Ségolène Royal - Et l'Etat qui en est garant.
Jean-Jacques Bourdin - Et l'Etat qui en est garant. Et quel est l'objectif ?
Ségolène Royal - L'objectif c'est de relancer la politique salariale, c'est de voir comment dans les différentes branches industrielles, celles qui embauchent et celles qui n'embauchent pas, là où il y a des difficultés, là où il y en a pas, c'est de faire en sorte que l'augmentation des salaires ne pèse pas sur les entreprises de main d'oeuvre. Donc qu'il y ait aussi une discussion sur une autre répartition des charges sociales pour que ce ne soit pas que les salaires prioritairement qui supportent ces charges sociales. Et l'objectif que je veux atteindre, c'est que le travail soit moins taxé que le capital. Je veux aussi moduler l'impôt sur les sociétés en fonction de la masse salariale. C'est à dire il y aura moins d'impôt sur les entreprises pour celles qui augmentent leur masse salariale. Comment est-ce qu'on augmente la masse salariale ? Soit en embauchant, soit en augmentant les salaires car ce qui ne va pas aujourd'hui, c'est qu'il y a beaucoup de gaspillage dans les aides publiques aux entreprises. 63 milliards d'euros, vous vous rendez compte. Et quand j'ai rencontré les représentants des jeunes dirigeants d'entreprises, ils ont fait une étude rapidement, à ma demande. 9% seulement de ces crédits publics vont aux PME, celles qui créent 60% de l'emploi. Donc je veux mettre fin à ces gaspillages, concentrer les aides publiques sur les entreprises qui créent de l'emploi.

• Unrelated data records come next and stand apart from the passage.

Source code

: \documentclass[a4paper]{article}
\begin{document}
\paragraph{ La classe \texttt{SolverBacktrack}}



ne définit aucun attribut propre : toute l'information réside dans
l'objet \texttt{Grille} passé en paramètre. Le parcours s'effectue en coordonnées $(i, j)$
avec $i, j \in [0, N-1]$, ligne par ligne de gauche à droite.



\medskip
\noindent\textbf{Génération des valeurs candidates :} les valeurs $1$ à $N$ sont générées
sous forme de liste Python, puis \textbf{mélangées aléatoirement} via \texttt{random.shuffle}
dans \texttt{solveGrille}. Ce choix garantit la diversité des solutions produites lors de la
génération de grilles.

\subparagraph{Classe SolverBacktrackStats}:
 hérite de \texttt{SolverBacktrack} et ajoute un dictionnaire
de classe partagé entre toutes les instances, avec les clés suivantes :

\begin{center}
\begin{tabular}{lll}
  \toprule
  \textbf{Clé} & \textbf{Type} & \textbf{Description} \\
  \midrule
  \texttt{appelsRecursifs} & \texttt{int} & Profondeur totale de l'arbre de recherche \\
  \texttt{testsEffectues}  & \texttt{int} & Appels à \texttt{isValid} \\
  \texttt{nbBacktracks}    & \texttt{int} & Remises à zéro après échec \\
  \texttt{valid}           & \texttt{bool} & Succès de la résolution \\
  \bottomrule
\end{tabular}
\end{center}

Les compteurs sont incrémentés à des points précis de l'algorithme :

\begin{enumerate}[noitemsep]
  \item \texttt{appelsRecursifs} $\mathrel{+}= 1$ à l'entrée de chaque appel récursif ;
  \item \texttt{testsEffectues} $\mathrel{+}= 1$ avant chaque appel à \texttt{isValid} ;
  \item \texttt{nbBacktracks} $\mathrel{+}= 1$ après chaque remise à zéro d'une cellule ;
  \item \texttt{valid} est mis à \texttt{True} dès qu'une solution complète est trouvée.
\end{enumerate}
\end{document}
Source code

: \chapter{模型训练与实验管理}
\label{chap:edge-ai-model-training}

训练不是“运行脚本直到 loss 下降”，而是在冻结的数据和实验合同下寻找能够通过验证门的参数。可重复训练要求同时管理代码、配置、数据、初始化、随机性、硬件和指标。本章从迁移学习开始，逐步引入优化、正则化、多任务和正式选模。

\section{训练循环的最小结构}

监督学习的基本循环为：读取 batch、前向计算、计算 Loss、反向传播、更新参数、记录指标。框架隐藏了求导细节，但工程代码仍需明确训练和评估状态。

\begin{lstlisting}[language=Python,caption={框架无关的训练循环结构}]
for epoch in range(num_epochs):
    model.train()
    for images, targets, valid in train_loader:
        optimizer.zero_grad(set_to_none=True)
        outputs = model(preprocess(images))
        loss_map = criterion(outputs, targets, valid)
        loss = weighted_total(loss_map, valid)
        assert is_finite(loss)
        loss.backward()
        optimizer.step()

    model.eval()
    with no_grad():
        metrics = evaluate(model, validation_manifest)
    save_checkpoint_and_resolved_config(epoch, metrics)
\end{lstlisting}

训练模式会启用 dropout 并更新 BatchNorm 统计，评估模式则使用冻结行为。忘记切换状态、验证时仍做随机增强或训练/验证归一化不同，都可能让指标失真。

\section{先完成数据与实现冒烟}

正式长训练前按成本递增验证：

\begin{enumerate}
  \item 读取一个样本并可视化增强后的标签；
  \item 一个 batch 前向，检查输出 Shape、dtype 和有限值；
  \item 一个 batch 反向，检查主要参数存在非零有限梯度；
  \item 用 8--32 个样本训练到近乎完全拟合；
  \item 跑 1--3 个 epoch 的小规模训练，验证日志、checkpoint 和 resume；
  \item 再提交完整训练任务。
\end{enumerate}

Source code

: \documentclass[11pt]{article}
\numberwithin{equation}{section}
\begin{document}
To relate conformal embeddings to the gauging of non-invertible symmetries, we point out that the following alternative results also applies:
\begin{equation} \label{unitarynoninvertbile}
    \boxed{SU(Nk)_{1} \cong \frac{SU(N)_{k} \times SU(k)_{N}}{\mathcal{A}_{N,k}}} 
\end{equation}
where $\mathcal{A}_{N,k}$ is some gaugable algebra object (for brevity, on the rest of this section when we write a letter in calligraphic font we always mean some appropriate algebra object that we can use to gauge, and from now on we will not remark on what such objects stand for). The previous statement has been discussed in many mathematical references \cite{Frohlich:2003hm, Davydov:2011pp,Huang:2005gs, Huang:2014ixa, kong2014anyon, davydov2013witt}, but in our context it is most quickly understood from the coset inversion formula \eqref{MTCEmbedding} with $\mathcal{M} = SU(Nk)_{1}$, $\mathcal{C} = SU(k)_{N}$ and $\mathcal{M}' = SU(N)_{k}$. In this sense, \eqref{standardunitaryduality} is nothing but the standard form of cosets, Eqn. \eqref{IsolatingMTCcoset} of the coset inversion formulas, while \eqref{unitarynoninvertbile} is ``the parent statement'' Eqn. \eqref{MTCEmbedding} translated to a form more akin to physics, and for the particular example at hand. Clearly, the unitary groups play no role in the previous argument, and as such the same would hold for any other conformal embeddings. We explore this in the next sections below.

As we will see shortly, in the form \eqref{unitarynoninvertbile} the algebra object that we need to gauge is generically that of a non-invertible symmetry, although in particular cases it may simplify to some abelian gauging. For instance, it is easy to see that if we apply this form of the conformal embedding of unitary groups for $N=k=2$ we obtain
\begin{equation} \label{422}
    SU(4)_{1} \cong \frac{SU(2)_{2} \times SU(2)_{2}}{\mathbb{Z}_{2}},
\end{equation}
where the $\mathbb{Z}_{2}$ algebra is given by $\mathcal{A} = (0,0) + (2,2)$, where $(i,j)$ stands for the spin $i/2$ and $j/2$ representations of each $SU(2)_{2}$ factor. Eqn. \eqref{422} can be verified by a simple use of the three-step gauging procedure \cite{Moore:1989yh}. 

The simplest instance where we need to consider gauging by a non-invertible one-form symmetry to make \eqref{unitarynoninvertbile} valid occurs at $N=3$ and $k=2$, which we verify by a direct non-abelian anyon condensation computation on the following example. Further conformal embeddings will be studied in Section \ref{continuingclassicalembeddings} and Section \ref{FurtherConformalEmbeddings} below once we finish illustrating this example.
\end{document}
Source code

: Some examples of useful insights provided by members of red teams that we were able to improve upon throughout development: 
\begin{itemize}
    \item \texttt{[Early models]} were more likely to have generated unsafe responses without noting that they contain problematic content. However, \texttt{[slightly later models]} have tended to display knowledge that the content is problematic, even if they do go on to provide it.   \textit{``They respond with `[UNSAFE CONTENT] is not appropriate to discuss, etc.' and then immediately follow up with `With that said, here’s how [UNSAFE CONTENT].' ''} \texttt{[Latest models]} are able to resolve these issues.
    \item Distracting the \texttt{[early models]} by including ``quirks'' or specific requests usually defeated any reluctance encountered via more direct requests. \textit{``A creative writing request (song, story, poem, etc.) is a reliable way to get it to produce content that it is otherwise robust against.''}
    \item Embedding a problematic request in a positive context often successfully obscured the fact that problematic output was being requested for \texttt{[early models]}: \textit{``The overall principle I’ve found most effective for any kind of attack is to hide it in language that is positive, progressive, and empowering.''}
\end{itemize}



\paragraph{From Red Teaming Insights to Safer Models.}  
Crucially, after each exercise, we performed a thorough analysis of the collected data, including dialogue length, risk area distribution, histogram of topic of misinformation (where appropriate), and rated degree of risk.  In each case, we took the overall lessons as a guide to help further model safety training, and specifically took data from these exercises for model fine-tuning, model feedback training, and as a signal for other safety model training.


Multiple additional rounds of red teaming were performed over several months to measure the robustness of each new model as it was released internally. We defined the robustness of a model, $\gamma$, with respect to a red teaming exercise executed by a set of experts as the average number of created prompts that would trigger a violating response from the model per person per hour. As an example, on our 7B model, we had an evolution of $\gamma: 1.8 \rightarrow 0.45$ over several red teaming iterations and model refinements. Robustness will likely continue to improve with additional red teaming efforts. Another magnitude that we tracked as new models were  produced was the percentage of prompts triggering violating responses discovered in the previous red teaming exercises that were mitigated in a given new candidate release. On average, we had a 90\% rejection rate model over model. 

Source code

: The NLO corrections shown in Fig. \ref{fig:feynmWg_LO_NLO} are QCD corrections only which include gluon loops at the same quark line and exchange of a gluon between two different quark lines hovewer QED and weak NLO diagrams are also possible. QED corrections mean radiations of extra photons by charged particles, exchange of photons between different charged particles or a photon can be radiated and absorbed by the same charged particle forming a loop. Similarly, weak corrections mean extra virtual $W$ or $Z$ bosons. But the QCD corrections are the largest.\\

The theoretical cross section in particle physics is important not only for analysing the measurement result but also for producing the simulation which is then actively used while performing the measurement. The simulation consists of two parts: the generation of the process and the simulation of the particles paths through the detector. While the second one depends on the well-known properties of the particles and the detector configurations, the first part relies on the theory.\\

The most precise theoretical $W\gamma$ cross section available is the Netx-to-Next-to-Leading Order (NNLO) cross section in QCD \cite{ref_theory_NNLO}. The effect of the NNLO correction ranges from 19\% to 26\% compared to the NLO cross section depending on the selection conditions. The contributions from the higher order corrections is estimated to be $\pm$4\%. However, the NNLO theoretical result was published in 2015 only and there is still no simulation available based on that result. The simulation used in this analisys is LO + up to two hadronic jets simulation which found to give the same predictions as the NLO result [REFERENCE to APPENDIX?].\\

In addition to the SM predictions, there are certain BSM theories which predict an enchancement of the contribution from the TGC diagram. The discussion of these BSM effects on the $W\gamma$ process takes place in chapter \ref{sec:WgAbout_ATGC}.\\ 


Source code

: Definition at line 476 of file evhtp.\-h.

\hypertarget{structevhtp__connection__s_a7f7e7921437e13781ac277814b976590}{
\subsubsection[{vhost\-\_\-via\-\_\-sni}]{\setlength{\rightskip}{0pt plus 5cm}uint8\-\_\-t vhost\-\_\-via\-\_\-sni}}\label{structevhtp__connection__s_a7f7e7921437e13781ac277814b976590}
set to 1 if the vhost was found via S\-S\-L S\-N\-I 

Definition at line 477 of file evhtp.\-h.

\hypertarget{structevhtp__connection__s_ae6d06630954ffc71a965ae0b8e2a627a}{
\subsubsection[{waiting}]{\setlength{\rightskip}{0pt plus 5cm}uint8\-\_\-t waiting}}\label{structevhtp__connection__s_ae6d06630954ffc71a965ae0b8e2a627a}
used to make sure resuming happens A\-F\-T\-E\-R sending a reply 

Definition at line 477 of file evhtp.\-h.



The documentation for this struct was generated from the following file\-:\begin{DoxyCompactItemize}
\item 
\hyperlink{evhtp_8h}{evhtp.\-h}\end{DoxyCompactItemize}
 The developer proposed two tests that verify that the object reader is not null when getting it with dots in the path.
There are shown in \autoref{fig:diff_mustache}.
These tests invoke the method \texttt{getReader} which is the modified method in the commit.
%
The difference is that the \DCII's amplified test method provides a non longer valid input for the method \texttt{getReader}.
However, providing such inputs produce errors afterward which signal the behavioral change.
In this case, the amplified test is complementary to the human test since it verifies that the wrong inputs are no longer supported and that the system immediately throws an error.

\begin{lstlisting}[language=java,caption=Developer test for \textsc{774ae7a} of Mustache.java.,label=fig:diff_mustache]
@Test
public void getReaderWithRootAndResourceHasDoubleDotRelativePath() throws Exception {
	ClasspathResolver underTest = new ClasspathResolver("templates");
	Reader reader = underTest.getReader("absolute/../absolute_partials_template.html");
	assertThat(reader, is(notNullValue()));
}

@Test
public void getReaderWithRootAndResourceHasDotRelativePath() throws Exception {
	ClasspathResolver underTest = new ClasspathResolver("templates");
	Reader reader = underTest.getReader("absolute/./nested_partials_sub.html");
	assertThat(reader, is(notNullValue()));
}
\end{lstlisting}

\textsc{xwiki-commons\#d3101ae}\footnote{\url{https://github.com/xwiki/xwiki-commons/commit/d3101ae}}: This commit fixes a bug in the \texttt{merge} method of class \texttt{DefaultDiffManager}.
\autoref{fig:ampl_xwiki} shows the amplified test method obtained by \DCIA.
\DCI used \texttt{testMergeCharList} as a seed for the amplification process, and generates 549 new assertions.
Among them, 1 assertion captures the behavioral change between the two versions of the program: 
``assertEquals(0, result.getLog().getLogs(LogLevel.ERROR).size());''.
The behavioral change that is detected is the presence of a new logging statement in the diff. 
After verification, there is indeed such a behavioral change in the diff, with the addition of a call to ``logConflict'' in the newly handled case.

Jean-Jacques Bourdin - Donc des aides publiques aux entreprises qui s'engagent à ne pas licencier quand elles font des bénéfices, par exemple ?
Ségolène Royal - Bien sûr et même là il faudra aller au delà, c'est à dire ces entreprises qui licencient alors qu'elles font des bénéfices ou qui délocalisent alors qu'elles font des bénéfices, rembourseront l'ensemble des aides publiques qu'elles ont reçues et des allégements de charge. Ce n'est que justice et d'ailleurs je le fais dans la région que je préside. Et après avoir un peu protesté, les entreprises finalement ont compris qu'avec des règles du jeu claires, l'ordre économique juste vient. Vous savez il faut que les règles soient claires et comme ça, il y a pas de position dominante, de gens qui en profitent parce qu'ils sont mieux placés que d'autres et puis l'argent public est limité. Et donc on a la responsabilité de faire en sorte qu'un euro dépensé soit un euro utile. Et il n'y a pas comme ça de droit de n'importe quelle entreprise sans aucune contre partie, à avoir accès aux aides publiques comme c'est le cas aujourd'hui.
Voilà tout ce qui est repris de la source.